» Task prompt: All of the records that follow need to be copied word for word, without the pictures.
----------
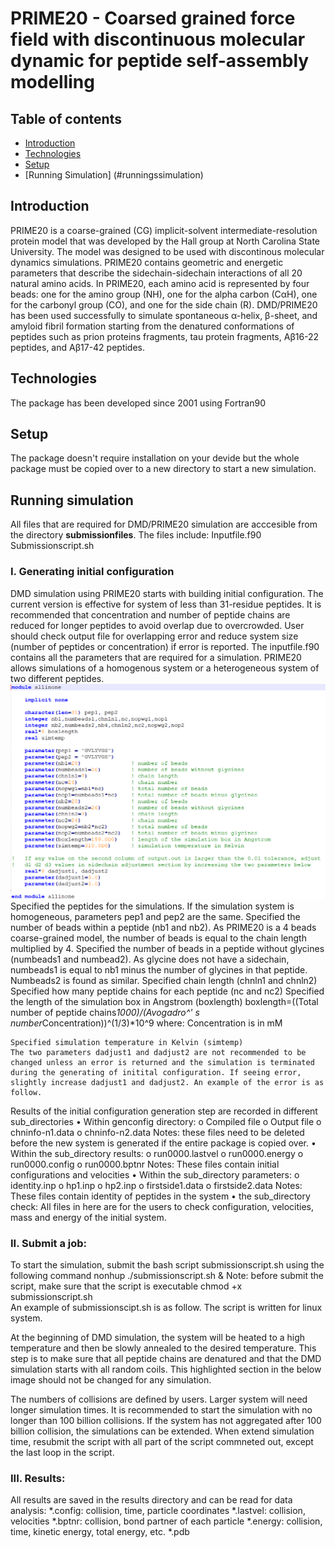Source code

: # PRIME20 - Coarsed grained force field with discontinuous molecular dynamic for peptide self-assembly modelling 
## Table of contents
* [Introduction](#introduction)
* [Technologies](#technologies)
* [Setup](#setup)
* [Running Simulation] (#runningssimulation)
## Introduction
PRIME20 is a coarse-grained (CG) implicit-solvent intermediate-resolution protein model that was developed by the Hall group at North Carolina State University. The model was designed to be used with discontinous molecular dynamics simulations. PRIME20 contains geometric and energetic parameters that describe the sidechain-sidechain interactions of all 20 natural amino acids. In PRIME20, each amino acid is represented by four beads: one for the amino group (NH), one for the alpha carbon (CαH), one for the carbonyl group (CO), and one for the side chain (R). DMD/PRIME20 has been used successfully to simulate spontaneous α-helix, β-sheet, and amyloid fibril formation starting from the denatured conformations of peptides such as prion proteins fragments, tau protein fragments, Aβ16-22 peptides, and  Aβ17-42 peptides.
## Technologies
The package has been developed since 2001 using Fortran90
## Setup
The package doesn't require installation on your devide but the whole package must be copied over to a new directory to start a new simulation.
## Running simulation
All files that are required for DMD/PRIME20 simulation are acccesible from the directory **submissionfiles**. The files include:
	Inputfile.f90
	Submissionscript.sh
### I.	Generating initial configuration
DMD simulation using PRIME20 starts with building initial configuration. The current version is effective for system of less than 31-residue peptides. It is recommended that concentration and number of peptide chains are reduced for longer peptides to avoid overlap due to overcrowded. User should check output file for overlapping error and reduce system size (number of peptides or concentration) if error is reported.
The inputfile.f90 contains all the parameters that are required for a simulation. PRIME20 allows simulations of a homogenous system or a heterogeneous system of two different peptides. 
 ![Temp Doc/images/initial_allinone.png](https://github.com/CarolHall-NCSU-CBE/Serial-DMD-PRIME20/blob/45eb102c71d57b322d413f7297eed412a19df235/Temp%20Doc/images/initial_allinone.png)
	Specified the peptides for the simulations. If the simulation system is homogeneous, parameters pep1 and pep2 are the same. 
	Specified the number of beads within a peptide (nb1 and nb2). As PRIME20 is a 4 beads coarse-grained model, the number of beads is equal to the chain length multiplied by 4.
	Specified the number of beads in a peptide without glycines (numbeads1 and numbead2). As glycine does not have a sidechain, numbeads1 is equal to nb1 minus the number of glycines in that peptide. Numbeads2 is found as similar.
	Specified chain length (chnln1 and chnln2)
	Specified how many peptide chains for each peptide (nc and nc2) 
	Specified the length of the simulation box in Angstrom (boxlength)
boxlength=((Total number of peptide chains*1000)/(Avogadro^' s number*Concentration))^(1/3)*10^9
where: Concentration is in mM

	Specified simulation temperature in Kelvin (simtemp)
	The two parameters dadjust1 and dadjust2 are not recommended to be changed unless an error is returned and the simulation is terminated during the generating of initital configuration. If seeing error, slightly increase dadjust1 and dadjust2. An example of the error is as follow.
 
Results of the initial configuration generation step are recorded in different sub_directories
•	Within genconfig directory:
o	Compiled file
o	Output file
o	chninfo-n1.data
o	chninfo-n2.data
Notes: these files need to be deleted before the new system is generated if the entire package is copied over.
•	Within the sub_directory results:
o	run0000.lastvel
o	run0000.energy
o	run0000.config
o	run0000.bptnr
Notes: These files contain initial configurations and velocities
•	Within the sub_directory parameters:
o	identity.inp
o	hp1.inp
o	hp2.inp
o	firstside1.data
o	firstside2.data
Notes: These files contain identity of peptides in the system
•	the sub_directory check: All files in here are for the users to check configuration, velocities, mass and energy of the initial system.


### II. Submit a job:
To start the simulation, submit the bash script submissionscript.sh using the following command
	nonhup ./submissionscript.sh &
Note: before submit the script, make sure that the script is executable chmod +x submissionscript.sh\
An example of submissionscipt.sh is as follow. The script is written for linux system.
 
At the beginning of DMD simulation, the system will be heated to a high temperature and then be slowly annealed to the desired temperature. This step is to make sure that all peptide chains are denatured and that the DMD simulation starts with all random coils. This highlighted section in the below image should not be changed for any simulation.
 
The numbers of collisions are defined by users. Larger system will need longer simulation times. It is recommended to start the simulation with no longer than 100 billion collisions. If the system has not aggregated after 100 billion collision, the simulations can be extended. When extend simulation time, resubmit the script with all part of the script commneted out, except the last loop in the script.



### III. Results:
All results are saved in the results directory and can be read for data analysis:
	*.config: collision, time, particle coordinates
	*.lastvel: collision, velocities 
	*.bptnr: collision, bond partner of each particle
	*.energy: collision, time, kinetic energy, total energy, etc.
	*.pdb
----------
» Exercise answer:
Source code

: # PRIME20 - Coarsed grained force field with discontinuous molecular dynamic for peptide self-assembly modelling 
## Table of contents
* [Introduction](#introduction)
* [Technologies](#technologies)
* [Setup](#setup)
* [Running Simulation] (#runningssimulation)
## Introduction
PRIME20 is a coarse-grained (CG) implicit-solvent intermediate-resolution protein model that was developed by the Hall group at North Carolina State University. The model was designed to be used with discontinous molecular dynamics simulations. PRIME20 contains geometric and energetic parameters that describe the sidechain-sidechain interactions of all 20 natural amino acids. In PRIME20, each amino acid is represented by four beads: one for the amino group (NH), one for the alpha carbon (CαH), one for the carbonyl group (CO), and one for the side chain (R). DMD/PRIME20 has been used successfully to simulate spontaneous α-helix, β-sheet, and amyloid fibril formation starting from the denatured conformations of peptides such as prion proteins fragments, tau protein fragments, Aβ16-22 peptides, and  Aβ17-42 peptides.
## Technologies
The package has been developed since 2001 using Fortran90
## Setup
The package doesn't require installation on your devide but the whole package must be copied over to a new directory to start a new simulation.
## Running simulation
All files that are required for DMD/PRIME20 simulation are acccesible from the directory **submissionfiles**. The files include:
	Inputfile.f90
	Submissionscript.sh
### I.	Generating initial configuration
DMD simulation using PRIME20 starts with building initial configuration. The current version is effective for system of less than 31-residue peptides. It is recommended that concentration and number of peptide chains are reduced for longer peptides to avoid overlap due to overcrowded. User should check output file for overlapping error and reduce system size (number of peptides or concentration) if error is reported.
The inputfile.f90 contains all the parameters that are required for a simulation. PRIME20 allows simulations of a homogenous system or a heterogeneous system of two different peptides. 
 ![Temp Doc/images/initial_allinone.png](https://github.com/CarolHall-NCSU-CBE/Serial-DMD-PRIME20/blob/45eb102c71d57b322d413f7297eed412a19df235/Temp%20Doc/images/initial_allinone.png)
	Specified the peptides for the simulations. If the simulation system is homogeneous, parameters pep1 and pep2 are the same. 
	Specified the number of beads within a peptide (nb1 and nb2). As PRIME20 is a 4 beads coarse-grained model, the number of beads is equal to the chain length multiplied by 4.
	Specified the number of beads in a peptide without glycines (numbeads1 and numbead2). As glycine does not have a sidechain, numbeads1 is equal to nb1 minus the number of glycines in that peptide. Numbeads2 is found as similar.
	Specified chain length (chnln1 and chnln2)
	Specified how many peptide chains for each peptide (nc and nc2) 
	Specified the length of the simulation box in Angstrom (boxlength)
boxlength=((Total number of peptide chains*1000)/(Avogadro^' s number*Concentration))^(1/3)*10^9
where: Concentration is in mM

	Specified simulation temperature in Kelvin (simtemp)
	The two parameters dadjust1 and dadjust2 are not recommended to be changed unless an error is returned and the simulation is terminated during the generating of initital configuration. If seeing error, slightly increase dadjust1 and dadjust2. An example of the error is as follow.
 
Results of the initial configuration generation step are recorded in different sub_directories
•	Within genconfig directory:
o	Compiled file
o	Output file
o	chninfo-n1.data
o	chninfo-n2.data
Notes: these files need to be deleted before the new system is generated if the entire package is copied over.
•	Within the sub_directory results:
o	run0000.lastvel
o	run0000.energy
o	run0000.config
o	run0000.bptnr
Notes: These files contain initial configurations and velocities
•	Within the sub_directory parameters:
o	identity.inp
o	hp1.inp
o	hp2.inp
o	firstside1.data
o	firstside2.data
Notes: These files contain identity of peptides in the system
•	the sub_directory check: All files in here are for the users to check configuration, velocities, mass and energy of the initial system.


### II. Submit a job:
To start the simulation, submit the bash script submissionscript.sh using the following command
	nonhup ./submissionscript.sh &
Note: before submit the script, make sure that the script is executable chmod +x submissionscript.sh\
An example of submissionscipt.sh is as follow. The script is written for linux system.
 
At the beginning of DMD simulation, the system will be heated to a high temperature and then be slowly annealed to the desired temperature. This step is to make sure that all peptide chains are denatured and that the DMD simulation starts with all random coils. This highlighted section in the below image should not be changed for any simulation.
 
The numbers of collisions are defined by users. Larger system will need longer simulation times. It is recommended to start the simulation with no longer than 100 billion collisions. If the system has not aggregated after 100 billion collision, the simulations can be extended. When extend simulation time, resubmit the script with all part of the script commneted out, except the last loop in the script.



### III. Results:
All results are saved in the results directory and can be read for data analysis:
	*.config: collision, time, particle coordinates
	*.lastvel: collision, velocities 
	*.bptnr: collision, bond partner of each particle
	*.energy: collision, time, kinetic energy, total energy, etc.
	*.pdb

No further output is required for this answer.